Analis Sebut Volatilitas IHSG Masih Tinggi, Pasca ’Pukulan’ MSCI
Poin Penting
|
JAKARTA, investortrust.id – PT Mirae Asset Sekuritas Indonesia melihat adanya tren penguatan Indeks Harga Saham Gabungan (IHSG), setelah sempat melemah signifikan menyusul keputusan interim freeze rebalancing oleh MSCI.
Namun Head of Research & Chief Economist Mirae Asset Sekuritas Rully Arya Wisnubroto menilai, penguatan tersebut belum sepenuhnya mencerminkan pemulihan kepercayaan terhadap transparansi dan kredibilitas pasar saham Indonesia.
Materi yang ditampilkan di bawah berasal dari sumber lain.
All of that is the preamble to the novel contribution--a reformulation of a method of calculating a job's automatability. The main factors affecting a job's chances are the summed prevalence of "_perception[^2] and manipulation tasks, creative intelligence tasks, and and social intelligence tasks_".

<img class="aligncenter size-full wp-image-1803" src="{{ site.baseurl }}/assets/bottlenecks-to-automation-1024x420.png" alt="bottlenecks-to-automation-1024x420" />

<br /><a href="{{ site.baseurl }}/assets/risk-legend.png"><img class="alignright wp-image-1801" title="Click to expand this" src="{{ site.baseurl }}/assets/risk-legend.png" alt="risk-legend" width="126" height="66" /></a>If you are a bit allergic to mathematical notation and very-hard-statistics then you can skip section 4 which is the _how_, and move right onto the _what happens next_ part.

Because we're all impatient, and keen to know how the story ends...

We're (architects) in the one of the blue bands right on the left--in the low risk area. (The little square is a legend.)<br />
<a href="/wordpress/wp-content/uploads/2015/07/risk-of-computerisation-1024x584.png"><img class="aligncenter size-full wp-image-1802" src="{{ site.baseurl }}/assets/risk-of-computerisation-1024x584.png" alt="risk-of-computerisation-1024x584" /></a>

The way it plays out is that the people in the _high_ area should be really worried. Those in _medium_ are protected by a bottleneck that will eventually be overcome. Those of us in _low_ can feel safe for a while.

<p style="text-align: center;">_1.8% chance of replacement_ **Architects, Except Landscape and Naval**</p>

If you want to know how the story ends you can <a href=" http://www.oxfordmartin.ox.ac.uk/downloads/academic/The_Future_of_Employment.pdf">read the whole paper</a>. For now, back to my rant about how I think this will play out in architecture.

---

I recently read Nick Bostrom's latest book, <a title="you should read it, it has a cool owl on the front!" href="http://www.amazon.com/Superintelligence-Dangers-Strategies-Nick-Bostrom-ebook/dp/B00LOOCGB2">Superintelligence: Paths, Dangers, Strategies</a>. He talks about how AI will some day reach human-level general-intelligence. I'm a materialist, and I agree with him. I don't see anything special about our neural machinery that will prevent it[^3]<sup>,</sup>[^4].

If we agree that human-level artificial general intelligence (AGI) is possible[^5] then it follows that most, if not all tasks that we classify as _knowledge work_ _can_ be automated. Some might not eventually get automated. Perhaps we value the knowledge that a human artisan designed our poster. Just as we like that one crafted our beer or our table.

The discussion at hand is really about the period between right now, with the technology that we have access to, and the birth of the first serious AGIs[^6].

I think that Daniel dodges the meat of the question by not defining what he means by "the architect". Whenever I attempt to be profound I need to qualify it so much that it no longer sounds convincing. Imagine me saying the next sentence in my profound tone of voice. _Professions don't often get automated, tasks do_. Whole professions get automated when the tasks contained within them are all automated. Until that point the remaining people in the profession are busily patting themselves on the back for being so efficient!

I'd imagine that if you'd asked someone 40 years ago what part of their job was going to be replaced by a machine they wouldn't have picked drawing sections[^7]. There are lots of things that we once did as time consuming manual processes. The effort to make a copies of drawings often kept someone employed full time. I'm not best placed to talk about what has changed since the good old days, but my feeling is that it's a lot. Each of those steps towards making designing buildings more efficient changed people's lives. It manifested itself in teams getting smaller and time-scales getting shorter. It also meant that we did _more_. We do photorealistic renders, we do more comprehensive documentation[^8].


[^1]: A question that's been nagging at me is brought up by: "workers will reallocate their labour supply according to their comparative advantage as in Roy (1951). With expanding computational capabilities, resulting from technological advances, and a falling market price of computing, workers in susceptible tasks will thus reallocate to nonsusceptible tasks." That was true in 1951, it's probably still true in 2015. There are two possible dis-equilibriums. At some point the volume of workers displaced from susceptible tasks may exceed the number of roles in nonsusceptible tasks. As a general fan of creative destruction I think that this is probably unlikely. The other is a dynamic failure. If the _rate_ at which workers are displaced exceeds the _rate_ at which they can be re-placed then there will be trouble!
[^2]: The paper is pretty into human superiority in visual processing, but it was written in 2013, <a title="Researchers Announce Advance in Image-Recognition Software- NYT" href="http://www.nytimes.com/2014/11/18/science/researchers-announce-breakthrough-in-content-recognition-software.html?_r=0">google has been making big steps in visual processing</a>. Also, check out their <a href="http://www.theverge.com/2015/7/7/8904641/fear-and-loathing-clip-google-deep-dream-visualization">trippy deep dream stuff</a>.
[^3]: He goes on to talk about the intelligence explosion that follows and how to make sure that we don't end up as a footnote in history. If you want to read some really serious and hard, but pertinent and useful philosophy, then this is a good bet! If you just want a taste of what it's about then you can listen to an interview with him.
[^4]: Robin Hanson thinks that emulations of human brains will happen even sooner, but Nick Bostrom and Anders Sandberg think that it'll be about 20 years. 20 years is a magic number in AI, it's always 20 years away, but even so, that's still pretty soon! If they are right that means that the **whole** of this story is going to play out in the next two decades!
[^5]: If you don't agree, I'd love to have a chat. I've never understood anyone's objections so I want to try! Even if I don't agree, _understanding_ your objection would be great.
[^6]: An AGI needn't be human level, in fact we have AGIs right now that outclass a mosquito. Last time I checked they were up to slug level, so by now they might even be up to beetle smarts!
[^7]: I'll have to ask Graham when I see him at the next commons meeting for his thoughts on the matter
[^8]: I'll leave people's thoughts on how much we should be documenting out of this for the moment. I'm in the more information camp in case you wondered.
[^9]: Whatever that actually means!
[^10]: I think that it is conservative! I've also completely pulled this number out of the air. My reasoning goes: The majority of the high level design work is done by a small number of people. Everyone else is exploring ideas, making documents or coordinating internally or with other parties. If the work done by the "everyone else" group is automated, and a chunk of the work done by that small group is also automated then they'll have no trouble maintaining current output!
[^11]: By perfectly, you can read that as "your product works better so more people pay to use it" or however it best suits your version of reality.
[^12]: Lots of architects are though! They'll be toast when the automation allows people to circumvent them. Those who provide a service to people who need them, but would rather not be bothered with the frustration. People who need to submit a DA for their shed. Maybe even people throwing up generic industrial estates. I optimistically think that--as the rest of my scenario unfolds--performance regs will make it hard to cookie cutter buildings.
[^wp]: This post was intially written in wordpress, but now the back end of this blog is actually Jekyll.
Hal tersebut tampak dari masih berlanjutnya aksi jual bersih (net outflow) investor asing, terutama pada saham-saham berkapitalisasi besar seperti BBCA.
“Untuk saat ini, kami belum melihat tanda-tanda penguatan yang berkelanjutan, meskipun regulator dan bursa telah mengeluarkan sejumlah kebijakan guna memperbaiki persepsi, kredibilitas, serta tingkat investabilitas pasar,” ujar Rully, baru-baru ini.
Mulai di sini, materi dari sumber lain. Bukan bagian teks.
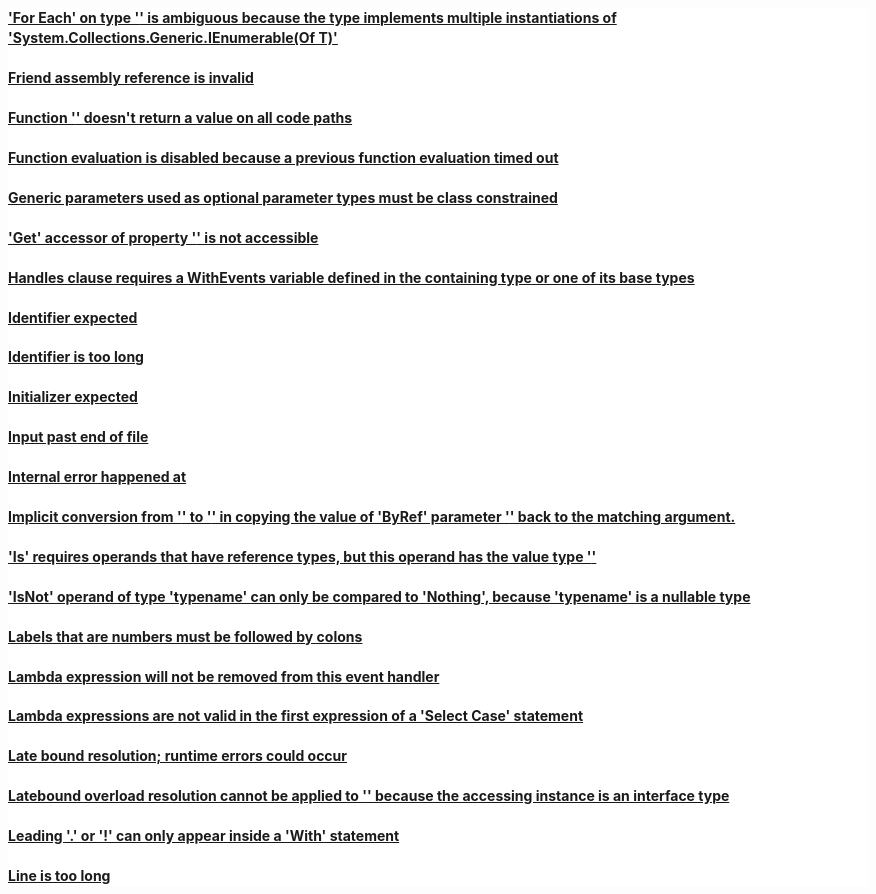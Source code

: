 #### ['For Each' on type '<typename>' is ambiguous because the type implements multiple instantiations of 'System.Collections.Generic.IEnumerable(Of T)'](for-each-on-type-typename-is-ambiguous.md)
#### [Friend assembly reference <reference> is invalid](friend-assembly-reference-reference-is-invalid.md)
#### [Function '<procedurename>' doesn't return a value on all code paths](function-procedurename-doesn-t-return-a-value-on-all-code-paths.md)
#### [Function evaluation is disabled because a previous function evaluation timed out](function-evaluation-is-disabled.md)
#### [Generic parameters used as optional parameter types must be class constrained](generic-parameters-used-as-optional-parameter-types-must-be-class-constrained.md)
#### ['Get' accessor of property '<propertyname>' is not accessible](get-accessor-of-property-propertyname-is-not-accessible.md)
#### [Handles clause requires a WithEvents variable defined in the containing type or one of its base types](handles-clause-requires-a-withevents-variable-defined.md)
#### [Identifier expected](identifier-expected.md)
#### [Identifier is too long](identifier-is-too-long.md)
#### [Initializer expected](initializer-expected.md)
#### [Input past end of file](input-past-end-of-file.md)
#### [Internal error happened at <location>](internal-error-happened-at-location.md)
#### [Implicit conversion from '<typename1>' to '<typename2>' in copying the value of 'ByRef' parameter '<parametername>' back to the matching argument.](implicit-conversion-from-typename1-to-typename2-in-copying.md)
#### ['Is' requires operands that have reference types, but this operand has the value type '<typename>'](is-requires-operands-that-have-reference-types.md)
#### ['IsNot' operand of type 'typename' can only be compared to 'Nothing', because 'typename' is a nullable type](isnot-operand-of-type-can-only-be-compared-to-nothing.md)
#### [Labels that are numbers must be followed by colons](labels-that-are-numbers-must-be-followed-by-colons.md)
#### [Lambda expression will not be removed from this event handler](lambda-expression-will-not-be-removed-from-this-event-handler.md)
#### [Lambda expressions are not valid in the first expression of a 'Select Case' statement](lambda-expressions-are-not-valid-in-the-first-expression-of-select-case.md)
#### [Late bound resolution; runtime errors could occur](late-bound-resolution;-runtime-errors-could-occur.md)
#### [Latebound overload resolution cannot be applied to '<procedurename>' because the accessing instance is an interface type](latebound-overload-resolution-cannot-be-applied.md)
#### [Leading '.' or '!' can only appear inside a 'With' statement](leading-period-or-exclamation-point-can-only-appear-inside-a-with-statement.md)
#### [Line is too long](line-is-too-long.md)
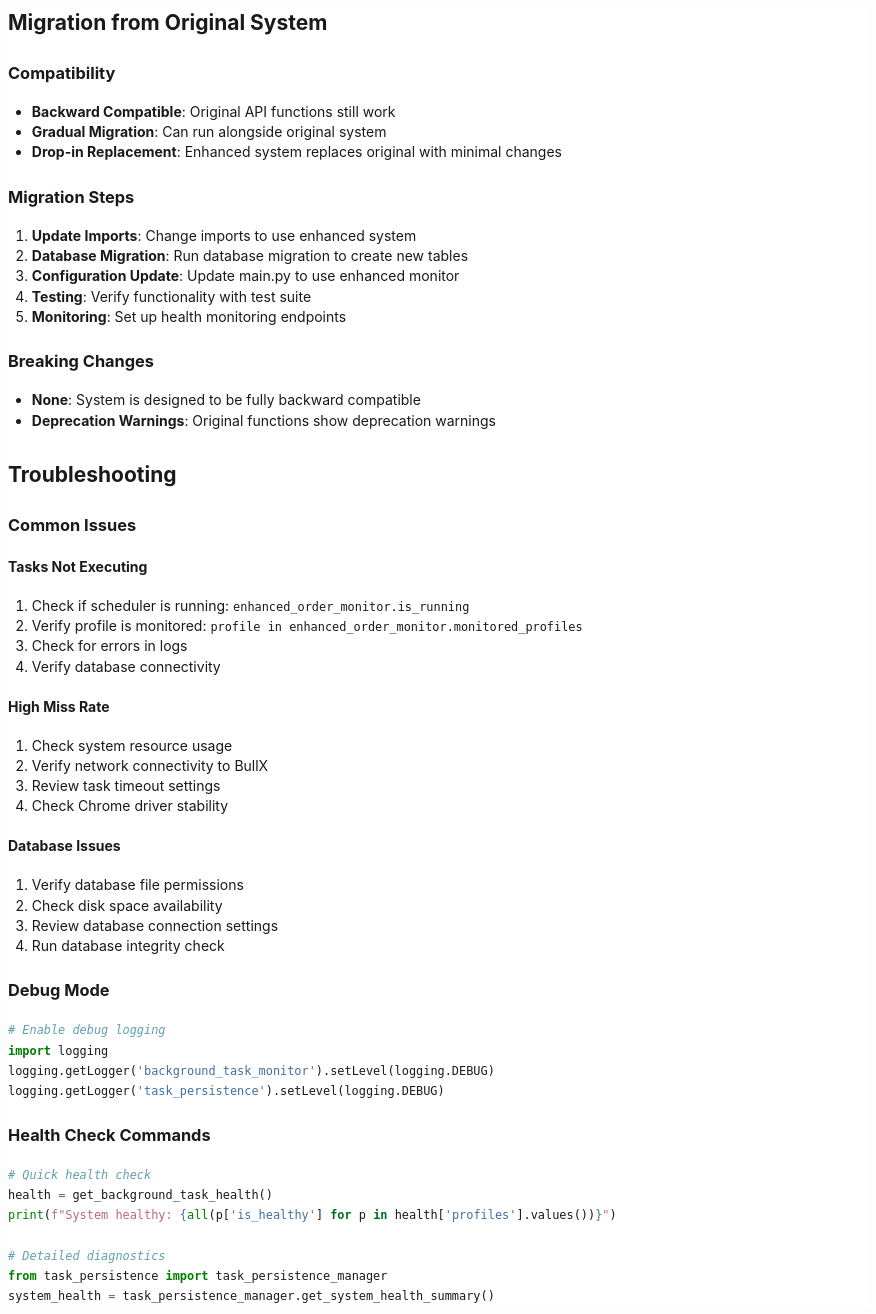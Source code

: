 ## Migration from Original System

### Compatibility
- **Backward Compatible**: Original API functions still work
- **Gradual Migration**: Can run alongside original system
- **Drop-in Replacement**: Enhanced system replaces original with minimal changes

### Migration Steps
1. **Update Imports**: Change imports to use enhanced system
2. **Database Migration**: Run database migration to create new tables
3. **Configuration Update**: Update main.py to use enhanced monitor
4. **Testing**: Verify functionality with test suite
5. **Monitoring**: Set up health monitoring endpoints

### Breaking Changes
- **None**: System is designed to be fully backward compatible
- **Deprecation Warnings**: Original functions show deprecation warnings

## Troubleshooting

### Common Issues

#### Tasks Not Executing
1. Check if scheduler is running: `enhanced_order_monitor.is_running`
2. Verify profile is monitored: `profile in enhanced_order_monitor.monitored_profiles`
3. Check for errors in logs
4. Verify database connectivity

#### High Miss Rate
1. Check system resource usage
2. Verify network connectivity to BullX
3. Review task timeout settings
4. Check Chrome driver stability

#### Database Issues
1. Verify database file permissions
2. Check disk space availability
3. Review database connection settings
4. Run database integrity check

### Debug Mode
```python
# Enable debug logging
import logging
logging.getLogger('background_task_monitor').setLevel(logging.DEBUG)
logging.getLogger('task_persistence').setLevel(logging.DEBUG)
```

### Health Check Commands
```python
# Quick health check
health = get_background_task_health()
print(f"System healthy: {all(p['is_healthy'] for p in health['profiles'].values())}")

# Detailed diagnostics
from task_persistence import task_persistence_manager
system_health = task_persistence_manager.get_system_health_summary()
```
Mirae Asset Sekuritas Indonesia memprediksi, sebelum MSCI mengumumkan keputusan final terkait status pasar saham Indonesia, risiko volatilitas IHSG masih tinggi dengan potensi berlanjutnya tekanan jual dari investor asing.
Baca Juga
IHSG Naik 3,49% ke 8.212 Pekan Ini, Sebaliknya Investor Asing justru Net Sell Saham Rp 5,47 Triliun
Ke depan, arah pergerakan IHSG berpotensi masih fluktuatif dalam jangka pendek, seiring ketidakpastian terkait keputusan akhir MSCI, arah arus modal asing, serta perkembangan sentimen eksternal seperti prospek pemangkasan suku bunga The Fed dan pergerakan harga komoditas global.
Dari sisi domestik, peluang penguatan masih terbuka jika kebijakan pemerintah dan regulator mampu menegaskan komitmen terhadap peningkatan tata kelola dan likuiditas pasar.
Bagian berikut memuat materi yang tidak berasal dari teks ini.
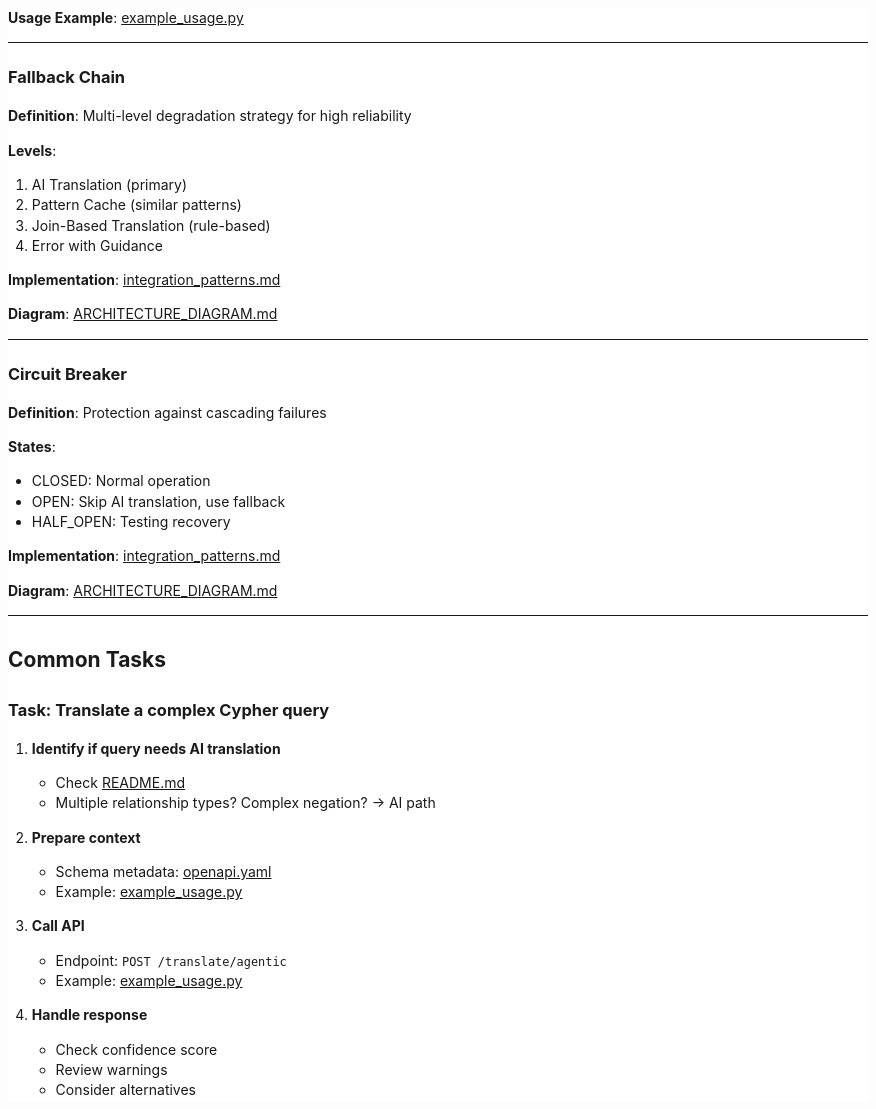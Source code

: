 **Usage Example**: [example_usage.py](./example_usage.py#L376-L399)

---

### Fallback Chain

**Definition**: Multi-level degradation strategy for high reliability

**Levels**:
1. AI Translation (primary)
2. Pattern Cache (similar patterns)
3. Join-Based Translation (rule-based)
4. Error with Guidance

**Implementation**: [integration_patterns.md](./integration_patterns.md#fallback-chain-pattern)

**Diagram**: [ARCHITECTURE_DIAGRAM.md](./ARCHITECTURE_DIAGRAM.md#request-flow---with-fallback)

---

### Circuit Breaker

**Definition**: Protection against cascading failures

**States**:
- CLOSED: Normal operation
- OPEN: Skip AI translation, use fallback
- HALF_OPEN: Testing recovery

**Implementation**: [integration_patterns.md](./integration_patterns.md#circuit-breaker-pattern)

**Diagram**: [ARCHITECTURE_DIAGRAM.md](./ARCHITECTURE_DIAGRAM.md#circuit-breaker-state-machine)

---

## Common Tasks

### Task: Translate a complex Cypher query

1. **Identify if query needs AI translation**
   - Check [README.md](./README.md#2-when-to-use-agentic-ai-layer)
   - Multiple relationship types? Complex negation? → AI path

2. **Prepare context**
   - Schema metadata: [openapi.yaml](./openapi.yaml#L174-L201)
   - Example: [example_usage.py](./example_usage.py#L40-L60)

3. **Call API**
   - Endpoint: `POST /translate/agentic`
   - Example: [example_usage.py](./example_usage.py#L69-L75)

4. **Handle response**
   - Check confidence score
   - Review warnings
   - Consider alternatives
Rully merinci, stabilitas makroekonomi yang relatif terjaga, inflasi rendah, serta potensi pemangkasan suku bunga acuan Bank Indonesia dapat menjadi katalis positif bagi saham-saham berorientasi domestik.
“Namun demikian, kami melihat investor akan tetap selektif hingga terdapat kepastian lebih lanjut mengenai status Indonesia dalam klasifikasi pasar MSCI serta arah kebijakan moneter global,” pungkasnya.